Aug. 5—RED SPRINGS — Commissioners here approved this week an investiment of about $32,000 toward getting the Red Springs Rescue Squad up and running.

They voted first to approve a contract that finalizes a leasing agreement where the town would pay $13,000 per year and lease the property located at 209 W. Fourth Ave. to the squad. In the contract, the town will also pay town utilities totalling about $9,000, bringing the value of the contract agreement to $22,000.

The Tuesday vote came after Red Springs commissioners stepped in last year to help the Rescue Squad pay off loan debt so it could continue to provide services in the town.

In October 2021, commissioners made a motion to move forward in the process of paying Lumbee River Electric Membership Corporation a down payment of $15,000 in the loan agreement concerning the property. The remaining money was to be paid over an eight-year period, according to Town Manager David Ashburn.

The commissioners also unanimously approved a $10,000 allocation to the rescue squad to fund operational fees with the mandate that the town will directly pay for the squad's insurance out of the $10,000.

"What we'll do is we'll pay that directly to VFIS, the Volunteer Firemen Insurance [Services] and then we will cut them a check for whatever amount of that $10,000 is left," Ashburn said.

An initial motion made my Commissioner Duron Burney to give the entire $10,000 to the squad failed after the vote tied and Mayor Ed Henderson made the tie-breaking no vote.

"They have done what we've asked them to do as far as the paperwork," Burney said. "We can't say what they're going to do until we give them the chance so this is their opportunity to show the board that they're willing to go forward and I think the board should support that budget."
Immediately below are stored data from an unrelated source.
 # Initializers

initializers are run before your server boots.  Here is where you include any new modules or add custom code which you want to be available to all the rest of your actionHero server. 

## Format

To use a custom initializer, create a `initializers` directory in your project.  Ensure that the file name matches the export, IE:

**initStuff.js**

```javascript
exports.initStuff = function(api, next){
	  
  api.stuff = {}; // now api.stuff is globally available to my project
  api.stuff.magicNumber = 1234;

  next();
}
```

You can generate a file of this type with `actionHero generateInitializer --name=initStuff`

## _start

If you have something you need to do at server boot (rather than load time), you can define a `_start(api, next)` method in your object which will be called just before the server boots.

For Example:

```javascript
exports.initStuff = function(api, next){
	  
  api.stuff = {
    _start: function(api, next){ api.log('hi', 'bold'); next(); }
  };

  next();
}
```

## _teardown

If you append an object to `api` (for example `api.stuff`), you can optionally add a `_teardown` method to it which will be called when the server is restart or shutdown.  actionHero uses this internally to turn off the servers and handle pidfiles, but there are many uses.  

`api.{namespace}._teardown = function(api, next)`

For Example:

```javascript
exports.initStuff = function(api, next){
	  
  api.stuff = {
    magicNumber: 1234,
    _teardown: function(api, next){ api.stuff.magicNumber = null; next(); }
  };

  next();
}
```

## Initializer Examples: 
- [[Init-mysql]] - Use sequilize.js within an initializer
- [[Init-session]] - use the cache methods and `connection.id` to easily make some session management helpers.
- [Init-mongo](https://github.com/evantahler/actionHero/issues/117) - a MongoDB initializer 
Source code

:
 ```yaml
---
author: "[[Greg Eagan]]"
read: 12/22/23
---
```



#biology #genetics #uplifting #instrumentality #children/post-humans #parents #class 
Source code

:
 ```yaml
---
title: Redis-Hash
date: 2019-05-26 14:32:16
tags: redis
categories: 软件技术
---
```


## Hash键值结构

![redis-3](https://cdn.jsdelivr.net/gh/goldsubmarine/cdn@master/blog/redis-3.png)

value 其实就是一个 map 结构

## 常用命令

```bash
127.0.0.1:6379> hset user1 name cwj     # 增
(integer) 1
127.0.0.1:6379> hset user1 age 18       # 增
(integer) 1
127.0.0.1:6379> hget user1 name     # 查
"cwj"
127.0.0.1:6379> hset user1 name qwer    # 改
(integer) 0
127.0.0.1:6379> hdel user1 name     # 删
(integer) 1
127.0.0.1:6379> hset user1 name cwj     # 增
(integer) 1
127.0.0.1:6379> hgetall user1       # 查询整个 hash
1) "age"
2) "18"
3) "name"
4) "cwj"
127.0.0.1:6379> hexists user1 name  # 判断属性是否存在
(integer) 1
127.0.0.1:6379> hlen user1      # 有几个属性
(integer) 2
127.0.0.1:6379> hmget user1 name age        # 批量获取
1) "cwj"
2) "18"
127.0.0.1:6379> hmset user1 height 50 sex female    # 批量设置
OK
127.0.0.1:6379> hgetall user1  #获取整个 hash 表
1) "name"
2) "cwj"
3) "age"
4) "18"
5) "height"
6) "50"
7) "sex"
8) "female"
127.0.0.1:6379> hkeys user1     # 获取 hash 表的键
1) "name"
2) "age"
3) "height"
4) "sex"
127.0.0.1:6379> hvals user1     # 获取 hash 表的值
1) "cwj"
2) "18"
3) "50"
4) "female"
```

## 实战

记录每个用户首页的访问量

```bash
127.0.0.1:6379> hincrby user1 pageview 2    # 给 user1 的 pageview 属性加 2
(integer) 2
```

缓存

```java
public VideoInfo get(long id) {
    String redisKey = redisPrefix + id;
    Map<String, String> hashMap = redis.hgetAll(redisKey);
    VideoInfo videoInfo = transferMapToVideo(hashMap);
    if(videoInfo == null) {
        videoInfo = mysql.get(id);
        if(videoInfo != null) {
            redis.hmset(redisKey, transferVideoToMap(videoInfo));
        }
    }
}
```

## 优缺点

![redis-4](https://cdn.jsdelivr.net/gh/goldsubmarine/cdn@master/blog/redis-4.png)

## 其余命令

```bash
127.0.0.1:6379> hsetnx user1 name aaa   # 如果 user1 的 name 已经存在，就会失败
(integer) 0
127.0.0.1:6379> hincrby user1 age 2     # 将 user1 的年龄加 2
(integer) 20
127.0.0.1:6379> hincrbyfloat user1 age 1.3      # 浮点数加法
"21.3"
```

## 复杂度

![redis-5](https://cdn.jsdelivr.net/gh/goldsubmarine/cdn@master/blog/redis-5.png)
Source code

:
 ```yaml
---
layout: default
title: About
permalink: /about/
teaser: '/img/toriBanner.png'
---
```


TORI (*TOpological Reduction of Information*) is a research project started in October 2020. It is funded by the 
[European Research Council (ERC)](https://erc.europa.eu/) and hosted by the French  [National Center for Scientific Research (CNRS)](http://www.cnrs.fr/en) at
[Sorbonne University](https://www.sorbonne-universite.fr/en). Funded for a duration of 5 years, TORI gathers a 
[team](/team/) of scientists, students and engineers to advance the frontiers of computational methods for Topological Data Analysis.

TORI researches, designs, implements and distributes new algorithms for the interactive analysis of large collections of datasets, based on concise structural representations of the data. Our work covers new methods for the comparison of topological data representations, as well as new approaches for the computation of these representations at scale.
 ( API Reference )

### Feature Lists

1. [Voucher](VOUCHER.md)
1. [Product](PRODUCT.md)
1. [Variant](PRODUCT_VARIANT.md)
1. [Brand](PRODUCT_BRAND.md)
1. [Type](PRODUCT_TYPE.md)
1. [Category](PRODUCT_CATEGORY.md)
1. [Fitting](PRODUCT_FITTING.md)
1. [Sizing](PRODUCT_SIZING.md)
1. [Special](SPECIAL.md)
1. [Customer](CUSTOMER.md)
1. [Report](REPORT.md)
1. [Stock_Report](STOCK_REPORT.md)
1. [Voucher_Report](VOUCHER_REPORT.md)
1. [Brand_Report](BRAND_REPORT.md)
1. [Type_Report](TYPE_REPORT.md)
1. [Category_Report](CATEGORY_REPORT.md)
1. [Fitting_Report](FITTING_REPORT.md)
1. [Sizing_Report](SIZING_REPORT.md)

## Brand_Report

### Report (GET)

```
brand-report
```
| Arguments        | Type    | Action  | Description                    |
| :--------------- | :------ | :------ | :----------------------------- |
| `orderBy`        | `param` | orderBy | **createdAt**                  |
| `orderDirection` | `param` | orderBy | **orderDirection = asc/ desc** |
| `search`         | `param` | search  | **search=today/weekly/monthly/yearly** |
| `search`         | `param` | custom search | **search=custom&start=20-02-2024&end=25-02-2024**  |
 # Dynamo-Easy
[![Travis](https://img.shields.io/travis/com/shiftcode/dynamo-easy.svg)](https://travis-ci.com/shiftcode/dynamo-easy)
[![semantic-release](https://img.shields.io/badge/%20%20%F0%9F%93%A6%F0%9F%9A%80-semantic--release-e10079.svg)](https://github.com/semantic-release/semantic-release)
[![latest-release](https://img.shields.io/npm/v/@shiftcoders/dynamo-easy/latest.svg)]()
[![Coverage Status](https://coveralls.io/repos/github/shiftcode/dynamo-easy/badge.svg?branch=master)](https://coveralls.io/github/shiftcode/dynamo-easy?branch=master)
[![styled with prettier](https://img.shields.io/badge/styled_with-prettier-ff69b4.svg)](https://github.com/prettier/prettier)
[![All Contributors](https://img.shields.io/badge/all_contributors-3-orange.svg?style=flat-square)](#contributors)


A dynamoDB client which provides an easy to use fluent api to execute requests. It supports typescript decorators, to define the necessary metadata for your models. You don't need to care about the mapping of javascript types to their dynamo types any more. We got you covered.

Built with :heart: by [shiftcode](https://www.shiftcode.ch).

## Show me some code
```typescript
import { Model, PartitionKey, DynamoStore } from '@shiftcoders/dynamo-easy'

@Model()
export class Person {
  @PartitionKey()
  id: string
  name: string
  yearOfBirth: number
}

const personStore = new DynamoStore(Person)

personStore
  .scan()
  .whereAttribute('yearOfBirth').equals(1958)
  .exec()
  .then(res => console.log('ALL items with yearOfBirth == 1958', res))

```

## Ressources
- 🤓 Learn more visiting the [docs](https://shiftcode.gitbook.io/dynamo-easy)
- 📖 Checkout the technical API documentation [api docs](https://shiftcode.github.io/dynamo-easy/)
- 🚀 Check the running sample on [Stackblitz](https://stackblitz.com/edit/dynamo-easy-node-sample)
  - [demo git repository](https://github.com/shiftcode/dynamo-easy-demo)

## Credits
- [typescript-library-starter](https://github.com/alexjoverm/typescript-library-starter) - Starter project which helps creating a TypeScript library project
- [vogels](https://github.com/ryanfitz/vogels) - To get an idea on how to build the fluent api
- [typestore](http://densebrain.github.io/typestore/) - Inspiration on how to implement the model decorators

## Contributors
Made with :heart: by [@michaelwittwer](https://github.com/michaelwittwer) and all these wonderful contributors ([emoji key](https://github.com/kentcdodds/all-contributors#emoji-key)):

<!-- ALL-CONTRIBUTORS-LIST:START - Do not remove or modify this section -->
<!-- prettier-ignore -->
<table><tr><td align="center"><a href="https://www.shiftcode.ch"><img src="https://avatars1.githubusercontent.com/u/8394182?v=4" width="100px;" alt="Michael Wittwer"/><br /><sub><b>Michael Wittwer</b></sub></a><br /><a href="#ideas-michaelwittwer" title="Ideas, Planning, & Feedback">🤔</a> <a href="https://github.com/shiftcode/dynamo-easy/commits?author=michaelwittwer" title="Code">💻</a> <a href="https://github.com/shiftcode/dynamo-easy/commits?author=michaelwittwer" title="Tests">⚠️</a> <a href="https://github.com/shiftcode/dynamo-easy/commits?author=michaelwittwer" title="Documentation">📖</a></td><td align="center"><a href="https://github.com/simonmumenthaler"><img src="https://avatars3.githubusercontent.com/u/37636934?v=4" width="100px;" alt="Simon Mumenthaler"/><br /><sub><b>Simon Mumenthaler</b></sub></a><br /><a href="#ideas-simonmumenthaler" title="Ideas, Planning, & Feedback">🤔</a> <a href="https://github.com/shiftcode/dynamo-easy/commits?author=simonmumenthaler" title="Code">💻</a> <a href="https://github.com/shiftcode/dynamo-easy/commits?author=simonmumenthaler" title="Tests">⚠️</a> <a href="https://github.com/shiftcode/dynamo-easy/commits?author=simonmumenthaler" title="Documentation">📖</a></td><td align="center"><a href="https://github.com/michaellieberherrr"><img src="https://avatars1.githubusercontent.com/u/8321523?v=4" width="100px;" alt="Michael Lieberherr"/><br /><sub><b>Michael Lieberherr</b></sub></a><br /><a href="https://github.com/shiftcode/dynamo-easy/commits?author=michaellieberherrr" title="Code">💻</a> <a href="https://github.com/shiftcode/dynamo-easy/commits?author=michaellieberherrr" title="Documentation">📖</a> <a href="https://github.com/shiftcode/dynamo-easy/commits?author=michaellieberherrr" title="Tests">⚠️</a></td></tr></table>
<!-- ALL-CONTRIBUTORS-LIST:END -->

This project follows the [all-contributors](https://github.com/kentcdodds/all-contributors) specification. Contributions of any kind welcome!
Commissioner Ronnie Patterson was not in support of giving the squad the full amount until it was proven that they were able to service the town.

"If we call for an ambulance, I want to see that ambulance come out —not that we keep putting money into it and not getting something out," Patterson said. "They're going to give the citizen what we paid for or I won't be for it next year."

Land chosen for 3D printed homes

In other business Tuesday commissioners chose land adjacent to Tom Cope Park as the site for the construction of 3D printed houses.

During the July business meeting, James Freeman, CEO of the Emerging Technology Institute, told Red Springs commissioners his company has been working with the College of Engineering at N.C. State University and Habitats for Humanity in an effort to secure state funding to purchase technology that will 3D print concrete houses among other structures.

Ashburn said that the property will not be offically turned over until the funding is secured.

"If the grant doesn't come through, the town still has the property," Ashburn said. "But if the grant goes though and we move forward on it, then we will deed the property over."

Also Tuesday, commissioners:

— Voted to fund a part time position for the town's Fire Department to cover the 9-5 Monday through Friday time slots when volunteer fire fighters are least likely to be available.

— Updated the town's policy to cover all fees accumulated with employees who are required obtain a CDL liscense, as consistent with state law.

—Approved funding to season positions for grass cutter personnel. The employees main focus will be maintaining the town's two cemetaries.

— Updated the town's policy creating a more detailed desciption of employees qualify for merit raises.